[DATA]

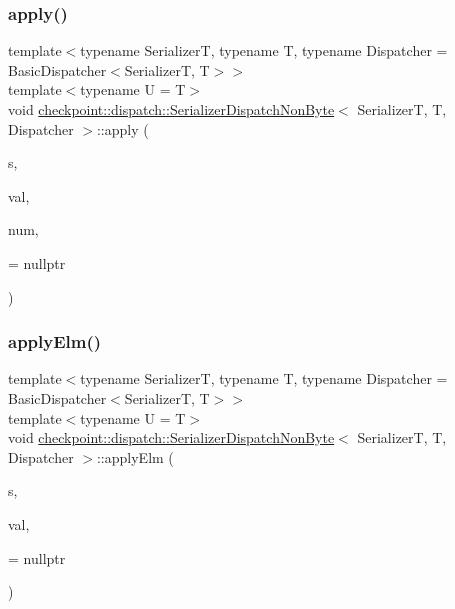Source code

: \subsubsection{\texorpdfstring{apply()}{apply()}\hspace{0.1cm}{\footnotesize\ttfamily [2/2]}}
{\footnotesize\ttfamily template$<$typename SerializerT, typename T, typename Dispatcher = Basic\+Dispatcher$<$\+Serializer\+T, T$>$$>$ \\
template$<$typename U  = T$>$ \\
void \hyperlink{structcheckpoint_1_1dispatch_1_1_serializer_dispatch_non_byte}{checkpoint\+::dispatch\+::\+Serializer\+Dispatch\+Non\+Byte}$<$ SerializerT, T, Dispatcher $>$\+::apply (\begin{DoxyParamCaption}\item[{SerializerT \&}]{s,  }\item[{T $\ast$}]{val,  }\item[{\hyperlink{namespacecheckpoint_a083f6674da3f94c2901b18c6d238217c}{Serial\+Size\+Type}}]{num,  }\item[{\hyperlink{structcheckpoint_1_1dispatch_1_1_serializer_dispatch_non_byte_aa9c0d5e9e139a9d922b1ce4adf339465}{has\+Not\+Virtual\+Serialize}$<$ U $>$ $\ast$}]{ = {\ttfamily nullptr} }\end{DoxyParamCaption})\hspace{0.3cm}{\ttfamily [inline]}}

\mbox{\label{structcheckpoint_1_1dispatch_1_1_serializer_dispatch_non_byte_a3bbb12db16d00e1c76e51b52452187aa}} 
\subsubsection{\texorpdfstring{apply\+Elm()}{applyElm()}\hspace{0.1cm}{\footnotesize\ttfamily [1/3]}}
{\footnotesize\ttfamily template$<$typename SerializerT, typename T, typename Dispatcher = Basic\+Dispatcher$<$\+Serializer\+T, T$>$$>$ \\
template$<$typename U  = T$>$ \\
void \hyperlink{structcheckpoint_1_1dispatch_1_1_serializer_dispatch_non_byte}{checkpoint\+::dispatch\+::\+Serializer\+Dispatch\+Non\+Byte}$<$ SerializerT, T, Dispatcher $>$\+::apply\+Elm (\begin{DoxyParamCaption}\item[{SerializerT \&}]{s,  }\item[{T $\ast$}]{val,  }\item[{\hyperlink{structcheckpoint_1_1dispatch_1_1_serializer_dispatch_non_byte_a36fe4f2245004d2daa486a9e47b98b71}{has\+Split\+Serialize}$<$ U $>$ $\ast$}]{ = {\ttfamily nullptr} }\end{DoxyParamCaption})\hspace{0.3cm}{\ttfamily [inline]}}

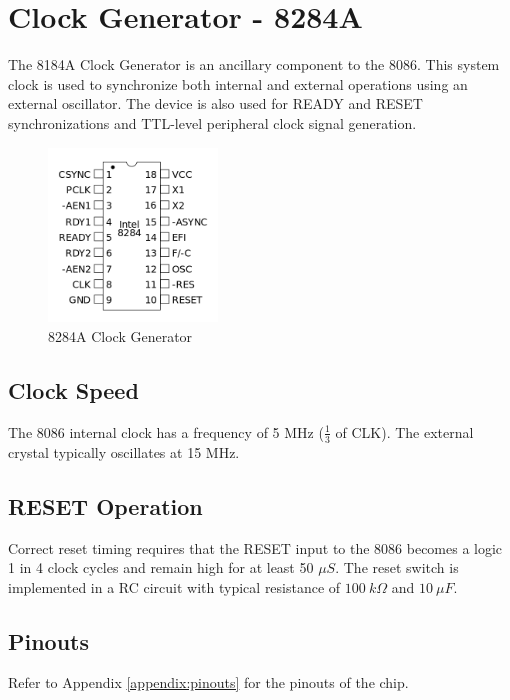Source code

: \section{Clock Generator - 8284A}
The 8184A Clock Generator is an ancillary component to the 8086. This system clock is used to synchronize both internal and external operations using an external oscillator. The device is also used for READY and RESET synchronizations and TTL-level peripheral clock signal generation.

        \begin{figure}[h]
            \begin{center}
                \includegraphics[width=0.4\textwidth]{figures/8284a.png}
                \caption{8284A Clock Generator} \label{fig:8284a}
            \end{center}
        \end{figure}

    \subsection{Clock Speed}
    The 8086 internal clock has a frequency of 5 MHz ($\frac{1}{3}$ of CLK). The external crystal typically oscillates at 15 MHz.

    \subsection{RESET Operation}
    Correct reset timing requires that the RESET input to the 8086 becomes a logic 1 in 4 clock cycles and remain high for at least 50 $\mu S$. The reset switch is implemented in a RC circuit with typical resistance of $100 \ k\Omega$ and $10 \ \mu F$.

    \subsection{Pinouts}
    Refer to Appendix \ref{appendix:pinouts} for the pinouts of the chip.

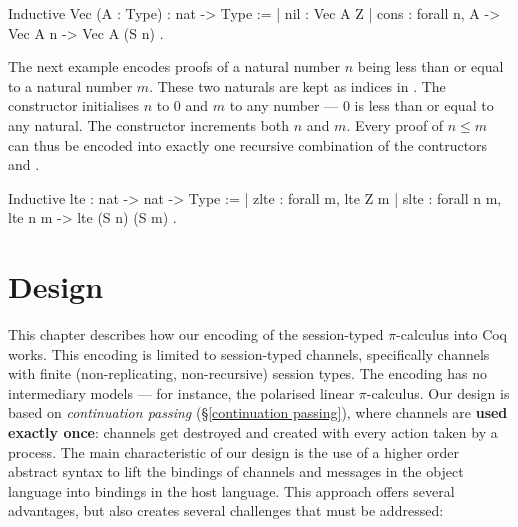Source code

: \documentclass{mproj}
\newcommand{\picalc}{$\pi$-calculus}
\begin{document}
\begin{coq}
    Inductive Vec (A : Type) : nat -> Type :=
    | nil  : Vec A Z
    | cons : forall {n}, A -> Vec A n -> Vec A (S n)
    .
\end{coq}

The next example encodes proofs of a natural number $n$ being less than or equal to a natural number $m$. These two naturals are kept as indices in . The constructor  initialises $n$ to 0 and $m$ to any number --- 0 is less than or equal to any natural. The constructor  increments both $n$ and $m$. Every proof of $n \leq m$ can thus be encoded into exactly one recursive combination of the contructors  and .

\begin{coq}
    Inductive lte : nat -> nat -> Type :=
    | zlte : forall {m}, lte Z m
    | slte : forall {n m}, lte n m -> lte (S n) (S m)
    .
\end{coq}

\chapter{Design}\label{design}

This chapter describes how our encoding of the session-typed \picalc{} into Coq works. This encoding is limited to session-typed channels, specifically channels with finite (non-replicating, non-recursive) session types. The encoding has no intermediary models --- for instance, the polarised linear \picalc{}. Our design is based on \emph{continuation passing} (\S \ref{continuation passing}), where channels are \textbf{used exactly once}: channels get destroyed and created with every action taken by a process.  The main characteristic of our design is the use of a higher order abstract syntax to lift the bindings of channels and messages in the object language into bindings in the host language. This approach offers several advantages, but also creates several challenges that must be addressed:

\end{document}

[/DATA]

◆ **BRIEF**
What are the lines of the data above that include the string "Generator"? Copy them.

◆ **RESULT OF THE EXERCISE**
: \section{Clock Generator - 8284A}
The 8184A Clock Generator is an ancillary component to the 8086. This system clock is used to synchronize both internal and external operations using an external oscillator. The device is also used for READY and RESET synchronizations and TTL-level peripheral clock signal generation.
                \caption{8284A Clock Generator} \label{fig:8284a}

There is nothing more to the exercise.